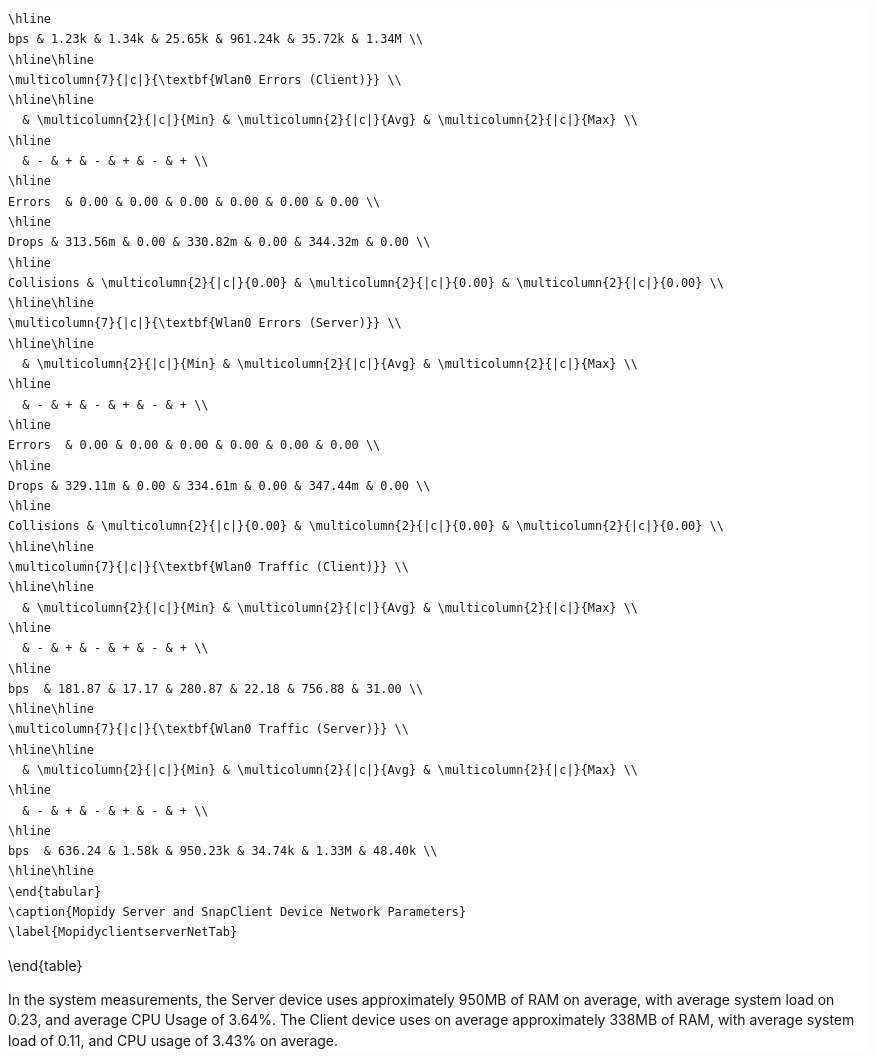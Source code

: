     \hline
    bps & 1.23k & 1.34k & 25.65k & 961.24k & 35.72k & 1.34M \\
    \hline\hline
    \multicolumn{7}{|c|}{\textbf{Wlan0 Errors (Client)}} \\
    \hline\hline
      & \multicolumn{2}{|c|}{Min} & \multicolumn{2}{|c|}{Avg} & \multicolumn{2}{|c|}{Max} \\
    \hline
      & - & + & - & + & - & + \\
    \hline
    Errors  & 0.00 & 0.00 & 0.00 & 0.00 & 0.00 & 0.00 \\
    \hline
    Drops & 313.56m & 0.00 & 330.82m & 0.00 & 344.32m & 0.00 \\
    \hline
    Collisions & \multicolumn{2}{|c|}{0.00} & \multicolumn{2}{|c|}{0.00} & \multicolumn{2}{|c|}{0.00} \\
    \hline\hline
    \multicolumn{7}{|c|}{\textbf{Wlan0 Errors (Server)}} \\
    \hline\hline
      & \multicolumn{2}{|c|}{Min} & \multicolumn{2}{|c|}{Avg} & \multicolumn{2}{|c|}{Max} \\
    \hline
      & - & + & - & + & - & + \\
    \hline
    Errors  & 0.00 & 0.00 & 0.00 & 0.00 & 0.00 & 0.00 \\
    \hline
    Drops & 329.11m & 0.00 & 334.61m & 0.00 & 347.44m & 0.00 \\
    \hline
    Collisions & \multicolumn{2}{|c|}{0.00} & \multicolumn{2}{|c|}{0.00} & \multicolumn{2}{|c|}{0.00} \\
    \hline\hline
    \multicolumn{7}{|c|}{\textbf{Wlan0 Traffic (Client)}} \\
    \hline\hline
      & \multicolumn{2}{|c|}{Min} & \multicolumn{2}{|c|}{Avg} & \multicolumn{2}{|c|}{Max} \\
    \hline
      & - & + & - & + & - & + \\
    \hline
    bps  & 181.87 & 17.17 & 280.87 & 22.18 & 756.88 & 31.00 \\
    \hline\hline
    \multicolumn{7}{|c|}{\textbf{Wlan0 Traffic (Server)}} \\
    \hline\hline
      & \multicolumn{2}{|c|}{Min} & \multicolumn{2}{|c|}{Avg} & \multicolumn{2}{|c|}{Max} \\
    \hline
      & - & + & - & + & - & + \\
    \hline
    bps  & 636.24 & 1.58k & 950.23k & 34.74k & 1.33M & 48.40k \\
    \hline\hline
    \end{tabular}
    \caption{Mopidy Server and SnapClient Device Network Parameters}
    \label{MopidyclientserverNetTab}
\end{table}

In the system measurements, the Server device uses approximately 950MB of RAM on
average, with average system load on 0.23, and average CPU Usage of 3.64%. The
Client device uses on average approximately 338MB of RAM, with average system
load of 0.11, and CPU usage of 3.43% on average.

+ + + + +

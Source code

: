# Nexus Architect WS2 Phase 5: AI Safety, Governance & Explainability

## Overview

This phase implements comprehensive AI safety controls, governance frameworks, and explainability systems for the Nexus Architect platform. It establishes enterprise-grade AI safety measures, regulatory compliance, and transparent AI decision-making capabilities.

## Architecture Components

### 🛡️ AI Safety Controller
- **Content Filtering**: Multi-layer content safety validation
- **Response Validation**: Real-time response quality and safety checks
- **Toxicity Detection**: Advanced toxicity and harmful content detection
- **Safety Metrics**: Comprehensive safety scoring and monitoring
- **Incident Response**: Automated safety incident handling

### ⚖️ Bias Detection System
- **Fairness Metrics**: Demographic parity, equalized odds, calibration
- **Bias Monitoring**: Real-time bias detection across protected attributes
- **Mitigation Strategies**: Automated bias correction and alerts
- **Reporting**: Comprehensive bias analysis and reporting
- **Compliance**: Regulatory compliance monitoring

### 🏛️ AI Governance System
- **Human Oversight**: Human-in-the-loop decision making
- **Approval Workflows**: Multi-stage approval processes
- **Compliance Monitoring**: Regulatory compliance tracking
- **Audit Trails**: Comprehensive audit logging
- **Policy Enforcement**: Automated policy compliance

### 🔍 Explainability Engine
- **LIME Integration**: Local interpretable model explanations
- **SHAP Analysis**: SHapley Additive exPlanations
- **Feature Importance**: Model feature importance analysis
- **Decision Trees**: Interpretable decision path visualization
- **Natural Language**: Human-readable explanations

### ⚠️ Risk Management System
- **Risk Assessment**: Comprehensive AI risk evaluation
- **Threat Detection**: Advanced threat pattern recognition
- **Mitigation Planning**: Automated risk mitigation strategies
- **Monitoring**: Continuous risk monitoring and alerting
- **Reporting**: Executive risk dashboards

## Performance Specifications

+ + + + +

Copy word for word the stretch of entries above from the line that has "- **Incident Response**: Automated" through the line that has "- **Feature Importance**: Model", both ends included, and nothing outside it.

§ **Expected answer**:
- **Incident Response**: Automated safety incident handling

### ⚖️ Bias Detection System
- **Fairness Metrics**: Demographic parity, equalized odds, calibration
- **Bias Monitoring**: Real-time bias detection across protected attributes
- **Mitigation Strategies**: Automated bias correction and alerts
- **Reporting**: Comprehensive bias analysis and reporting
- **Compliance**: Regulatory compliance monitoring

### 🏛️ AI Governance System
- **Human Oversight**: Human-in-the-loop decision making
- **Approval Workflows**: Multi-stage approval processes
- **Compliance Monitoring**: Regulatory compliance tracking
- **Audit Trails**: Comprehensive audit logging
- **Policy Enforcement**: Automated policy compliance

### 🔍 Explainability Engine
- **LIME Integration**: Local interpretable model explanations
- **SHAP Analysis**: SHapley Additive exPlanations
- **Feature Importance**: Model feature importance analysis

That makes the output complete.